The U.S. Senate voted Thursday evening to authorize the National Defense Authorization Act for the upcoming fiscal year.
On a call with reporters Wednesday, Sen. Dan Sullivan, a Republican, said the National Defense Authorization Act for the upcoming fiscal year appropriates $150 million towards buying and converting an existing icebreaker. The vessel most likely would be homeported in Juneau, according to Sullivan.
Sullivan said he hopes it’s the first of many to be someday based in Alaska.
“It should be a series of ports in our state that can homeport an icebreaker, but right now I think this is huge news for our state,” said Sullivan.
The U.S. currently has two operational Arctic icebreakers, both based in Seattle. The Department of Defense announced plans late last year to build a new icebreaker at a cost of $552,654,727.

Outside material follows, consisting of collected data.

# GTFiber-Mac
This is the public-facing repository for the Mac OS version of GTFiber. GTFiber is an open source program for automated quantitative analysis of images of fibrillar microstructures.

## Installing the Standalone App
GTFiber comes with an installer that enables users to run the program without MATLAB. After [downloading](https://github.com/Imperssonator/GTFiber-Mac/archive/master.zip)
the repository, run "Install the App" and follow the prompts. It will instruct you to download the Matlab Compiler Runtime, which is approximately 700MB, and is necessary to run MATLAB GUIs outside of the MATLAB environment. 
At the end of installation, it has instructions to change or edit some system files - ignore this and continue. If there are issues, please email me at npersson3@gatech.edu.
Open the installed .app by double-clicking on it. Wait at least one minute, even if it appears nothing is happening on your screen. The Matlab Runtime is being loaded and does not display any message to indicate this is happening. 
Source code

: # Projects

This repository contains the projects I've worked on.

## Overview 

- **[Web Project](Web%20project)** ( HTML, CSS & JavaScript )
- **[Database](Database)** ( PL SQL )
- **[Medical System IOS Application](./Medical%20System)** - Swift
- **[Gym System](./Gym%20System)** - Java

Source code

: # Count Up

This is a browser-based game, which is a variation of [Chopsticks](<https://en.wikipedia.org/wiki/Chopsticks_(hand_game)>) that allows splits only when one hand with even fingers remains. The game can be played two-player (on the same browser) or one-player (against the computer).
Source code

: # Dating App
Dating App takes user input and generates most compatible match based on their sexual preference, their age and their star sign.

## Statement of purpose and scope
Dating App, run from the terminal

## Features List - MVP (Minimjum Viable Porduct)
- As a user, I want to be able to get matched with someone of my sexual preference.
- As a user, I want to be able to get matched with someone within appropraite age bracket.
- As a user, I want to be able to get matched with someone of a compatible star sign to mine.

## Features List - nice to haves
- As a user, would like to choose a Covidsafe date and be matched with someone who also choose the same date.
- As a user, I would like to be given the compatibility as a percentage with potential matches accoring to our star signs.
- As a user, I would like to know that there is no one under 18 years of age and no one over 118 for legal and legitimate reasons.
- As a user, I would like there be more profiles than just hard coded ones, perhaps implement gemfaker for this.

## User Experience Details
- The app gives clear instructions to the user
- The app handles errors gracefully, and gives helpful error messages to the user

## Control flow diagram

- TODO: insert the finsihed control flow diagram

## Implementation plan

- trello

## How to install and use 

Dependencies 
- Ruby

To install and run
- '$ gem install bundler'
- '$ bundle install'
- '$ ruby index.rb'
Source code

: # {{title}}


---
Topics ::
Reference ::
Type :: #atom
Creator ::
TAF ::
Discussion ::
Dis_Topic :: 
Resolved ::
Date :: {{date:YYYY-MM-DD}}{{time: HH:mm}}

Sullivan said adding an icebreaker to Alaska’s existing Coast Guard fleet would bring 190 service members and hundreds of millions of dollars in infrastructure spending to the state.
Language in the legislation would also cut down the timeline for purchasing an existing icebreaker from more than six years down to one, according to Sullivan.
Sullivan said adding to the fleet in Alaska is a top priority. Russia has the world’s largest icebreaker fleet, with dozens more than the U.S.
“Everybody in our state intuitively knows we need more icebreakers to promote our security, economic, environmental interests. And if you have icebreakers in America, they should be homeported in the Arctic,” said Sullivan.
Both Sen. Sullivan and Sen. Lisa Murkowski voted in favor of the bill Thursday evening. The final version outlines $858 billion in defense spending. It now heads to President Biden’s desk.